针对引起呼吸衰竭的直接病因,采取各种有效措施。特别是要促进哪些引起呼吸衰竭的病变的恢复,如肺炎时的感染的控制、中枢神经疾患的脑水肿治疗,ARDS患儿的肺水肿治疗等。原发病不能立即解除的,改善血气的对症治疗有重要作用;但呼吸功能障碍不同,侧重点亦异。呼吸道梗阻患儿的重点在改善通气,ARDS患儿重点在换气的改善,而对肺炎则应兼顾两方面。因此,正确的诊断是合理治疗的前提,只有对患儿呼吸衰竭病理生理特点有明确的了解,才能把握不同病情特点,采取不同的治疗方案。

2.氧疗

对于呼吸功能不全者,吸入低-中浓度氧(0.3~0.5)数小时,可以提高血氧饱和度(SO2>90%),急性缺氧用中等浓度氧(0.4~0.5),慢性缺氧给低浓度氧(0.3~0.4)。呼吸衰竭患儿吸入氧12~24小时,可以解除低氧血症,发绀和呼吸困难逐渐消退。长时间吸入低浓度氧一般不会产生严重不良反应。但吸入氧大于80%,24~48小时可以导致气道炎症和水肿。甚至严重的气道黏膜过氧化损伤。血氧水平过高,可以导致视网膜病变。动脉氧水平的提高必须和缺氧症状的改善相联系,因组织摄取氧的能力受到氧解离曲线血红蛋白水平、心输出量等因素影响。

3.气道管理

保持呼吸道湿化和雾化,防止气道上皮细胞过于干燥而变性坏死。清除气道分泌物可以采用拍背、气道雾化等方法,也可以使用沐舒坦等药物化痰。对于先天性或获得性气道发育导致通气障碍者,或二氧化碳潴留者,应给予气管插管、机械通气和必要的手术处理,目的为解除气道阻塞、修复瘘管等先天性畸形。气管插管后小儿应每隔1~2小时向气管滴入生理盐水,然后行负压气道吸引。

4.机械通气。

5.呼吸兴奋剂

对于中枢性急性呼吸衰竭,可以使用尼可刹米、盐酸洛贝林(山梗菜碱)等药物兴奋呼吸中枢,但疗效不持久,使用时必须确定气道通畅,新生儿一般不用。尼可刹米肌内、皮下或静注。盐酸洛贝林皮下或肌内,必要时间隔30分钟可重复使用。

6.降低颅内压

遇有脑水肿时,原则上采用“边脱边补”的方式,控制出入液量,达到轻度脱水程度。常用药为甘露醇,静脉推注,间隔4~6小时重复应用。一般用药后20分钟颅内压开始下降。或采用甘露醇-甘油/氯化钠交替应用,间隔4~6小时,直至症状缓解可逐渐停药。利尿药多采用呋塞米,肌内或静脉注射,新生儿应间隔12~24小时。主要不良反应为脱水、低血压、低血钠、低血钾、低血氯、低血钙等。已经存在水、盐电解质紊乱者应注意及时纠正。

7.纠正酸中毒

(1)呼吸性酸中毒 呼吸衰竭时的主要代谢失平衡是呼吸性酸中毒。一般应保持气道通畅,兴奋呼吸,必要时采用机械通气方式,降低组织和循环血中的二氧化碳。

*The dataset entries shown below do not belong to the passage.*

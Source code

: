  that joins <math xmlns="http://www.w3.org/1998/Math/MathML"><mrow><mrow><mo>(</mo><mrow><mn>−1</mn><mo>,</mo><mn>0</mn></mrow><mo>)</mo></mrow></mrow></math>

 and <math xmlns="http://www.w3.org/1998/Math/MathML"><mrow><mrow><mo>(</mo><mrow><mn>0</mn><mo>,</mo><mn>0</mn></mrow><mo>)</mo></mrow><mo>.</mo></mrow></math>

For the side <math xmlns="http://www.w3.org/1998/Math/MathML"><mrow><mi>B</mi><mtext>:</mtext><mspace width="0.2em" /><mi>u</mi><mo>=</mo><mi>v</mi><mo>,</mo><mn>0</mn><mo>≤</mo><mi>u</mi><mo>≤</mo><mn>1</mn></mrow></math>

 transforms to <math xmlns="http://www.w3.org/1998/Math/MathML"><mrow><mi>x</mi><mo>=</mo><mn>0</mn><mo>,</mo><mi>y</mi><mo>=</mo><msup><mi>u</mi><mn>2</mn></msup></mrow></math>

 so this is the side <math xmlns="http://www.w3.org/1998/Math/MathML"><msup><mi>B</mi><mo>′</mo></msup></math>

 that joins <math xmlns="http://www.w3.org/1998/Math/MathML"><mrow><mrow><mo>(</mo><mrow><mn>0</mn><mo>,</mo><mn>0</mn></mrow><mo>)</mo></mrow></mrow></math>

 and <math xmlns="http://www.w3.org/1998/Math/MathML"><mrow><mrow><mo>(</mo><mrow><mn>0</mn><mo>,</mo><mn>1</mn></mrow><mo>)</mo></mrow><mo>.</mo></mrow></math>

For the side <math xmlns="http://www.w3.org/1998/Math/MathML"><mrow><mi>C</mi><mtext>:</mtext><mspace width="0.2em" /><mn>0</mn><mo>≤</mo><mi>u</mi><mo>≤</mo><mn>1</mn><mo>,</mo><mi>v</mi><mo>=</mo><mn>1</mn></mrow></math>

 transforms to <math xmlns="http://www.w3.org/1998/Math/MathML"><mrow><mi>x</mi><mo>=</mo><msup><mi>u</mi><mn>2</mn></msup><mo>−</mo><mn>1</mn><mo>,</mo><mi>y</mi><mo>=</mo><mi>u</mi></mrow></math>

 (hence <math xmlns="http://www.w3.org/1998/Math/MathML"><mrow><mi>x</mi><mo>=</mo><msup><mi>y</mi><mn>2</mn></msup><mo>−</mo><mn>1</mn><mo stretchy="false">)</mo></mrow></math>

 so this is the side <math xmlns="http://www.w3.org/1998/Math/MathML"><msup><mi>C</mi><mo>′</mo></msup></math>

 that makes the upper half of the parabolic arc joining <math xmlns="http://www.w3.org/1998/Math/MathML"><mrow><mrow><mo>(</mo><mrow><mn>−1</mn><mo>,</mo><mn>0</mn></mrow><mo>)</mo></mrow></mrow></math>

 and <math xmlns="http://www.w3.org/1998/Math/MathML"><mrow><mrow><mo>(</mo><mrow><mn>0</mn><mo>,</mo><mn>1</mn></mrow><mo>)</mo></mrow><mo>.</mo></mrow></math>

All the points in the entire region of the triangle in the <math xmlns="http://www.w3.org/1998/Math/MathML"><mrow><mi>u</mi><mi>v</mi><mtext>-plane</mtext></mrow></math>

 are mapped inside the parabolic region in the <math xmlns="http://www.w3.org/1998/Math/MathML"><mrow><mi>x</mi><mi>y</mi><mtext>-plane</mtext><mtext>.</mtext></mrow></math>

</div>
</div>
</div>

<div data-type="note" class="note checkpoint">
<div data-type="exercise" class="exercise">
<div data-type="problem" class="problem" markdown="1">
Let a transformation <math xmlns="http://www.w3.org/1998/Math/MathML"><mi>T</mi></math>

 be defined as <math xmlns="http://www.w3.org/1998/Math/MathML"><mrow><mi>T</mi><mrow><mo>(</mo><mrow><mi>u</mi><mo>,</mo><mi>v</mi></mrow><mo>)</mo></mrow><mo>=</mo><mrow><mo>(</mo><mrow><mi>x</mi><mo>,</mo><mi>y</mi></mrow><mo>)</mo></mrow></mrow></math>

(2)代谢性酸中毒 采用碱性药物,如碳酸氢钠,通过中和体内固定酸,提高血浆HCO3- ,纠正酸中毒。静脉滴注或缓慢推注时,可以将5%碳酸氢钠用乳酸-林格液或葡萄糖生理盐水稀释为1.4%浓度,以降低碱性液对静脉血管的刺激。如果补充碱性液过快,或没有及时改善通气和外周循环,可能产生代谢性碱中毒,可以导致昏迷和心跳停止。在出现代谢性碱中毒时,可以迅速适当降低通气量。产生呼吸性酸中毒时,可补充生理盐水,或给予口服氯化氨、静注或口服氯化钾纠正。

8.强心药和血管活性药的应用

在持续低氧血症并发心力衰竭时可以使用洋地黄制剂、利尿药、血管张力调节制剂等。常用药物有①毛花苷C和地高辛;②多巴胺和多巴酚丁胺;③酚妥拉明;④一氧化氮(NO)吸入。

9.利尿药

在呼吸衰竭伴急性肺水肿急性心力衰竭时。可以应用呋塞米促进肺液吸收、减轻心脏负荷。